(Stored data)
• • •

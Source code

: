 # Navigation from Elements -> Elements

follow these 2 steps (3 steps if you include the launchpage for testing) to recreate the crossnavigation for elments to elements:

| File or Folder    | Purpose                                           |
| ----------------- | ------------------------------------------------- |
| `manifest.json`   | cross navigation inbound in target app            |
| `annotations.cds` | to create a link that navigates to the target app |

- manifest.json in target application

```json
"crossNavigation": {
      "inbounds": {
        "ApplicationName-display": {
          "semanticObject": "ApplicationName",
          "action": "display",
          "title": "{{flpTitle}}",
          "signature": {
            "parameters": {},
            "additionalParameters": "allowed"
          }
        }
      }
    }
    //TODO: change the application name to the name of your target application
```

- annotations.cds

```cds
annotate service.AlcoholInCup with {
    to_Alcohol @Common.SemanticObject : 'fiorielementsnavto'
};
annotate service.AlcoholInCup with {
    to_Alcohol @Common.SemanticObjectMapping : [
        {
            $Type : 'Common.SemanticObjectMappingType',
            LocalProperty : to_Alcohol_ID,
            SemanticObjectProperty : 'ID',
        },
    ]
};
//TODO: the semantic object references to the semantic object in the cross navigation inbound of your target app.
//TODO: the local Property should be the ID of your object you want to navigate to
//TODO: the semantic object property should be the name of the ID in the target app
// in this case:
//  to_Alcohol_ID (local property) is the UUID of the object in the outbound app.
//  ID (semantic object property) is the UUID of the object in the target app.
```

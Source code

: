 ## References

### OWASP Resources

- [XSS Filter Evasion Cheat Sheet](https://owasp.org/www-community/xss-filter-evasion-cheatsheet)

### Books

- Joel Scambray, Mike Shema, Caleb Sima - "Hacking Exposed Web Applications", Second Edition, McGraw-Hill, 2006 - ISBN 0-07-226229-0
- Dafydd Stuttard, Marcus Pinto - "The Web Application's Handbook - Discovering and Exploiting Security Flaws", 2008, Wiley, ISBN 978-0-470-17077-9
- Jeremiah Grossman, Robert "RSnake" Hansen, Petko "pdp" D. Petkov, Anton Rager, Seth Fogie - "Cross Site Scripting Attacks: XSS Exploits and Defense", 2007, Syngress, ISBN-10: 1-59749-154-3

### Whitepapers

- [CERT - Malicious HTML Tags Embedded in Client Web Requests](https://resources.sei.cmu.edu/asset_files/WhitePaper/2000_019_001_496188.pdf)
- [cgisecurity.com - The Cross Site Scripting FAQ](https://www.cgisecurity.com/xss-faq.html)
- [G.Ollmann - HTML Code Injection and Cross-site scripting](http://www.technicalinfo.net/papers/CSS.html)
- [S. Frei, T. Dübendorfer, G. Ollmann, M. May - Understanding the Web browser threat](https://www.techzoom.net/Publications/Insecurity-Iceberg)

• • •

Your objective:
Across the entries, tally every line that contains the word "Common" and report the sum by itself.

Exercise response:
3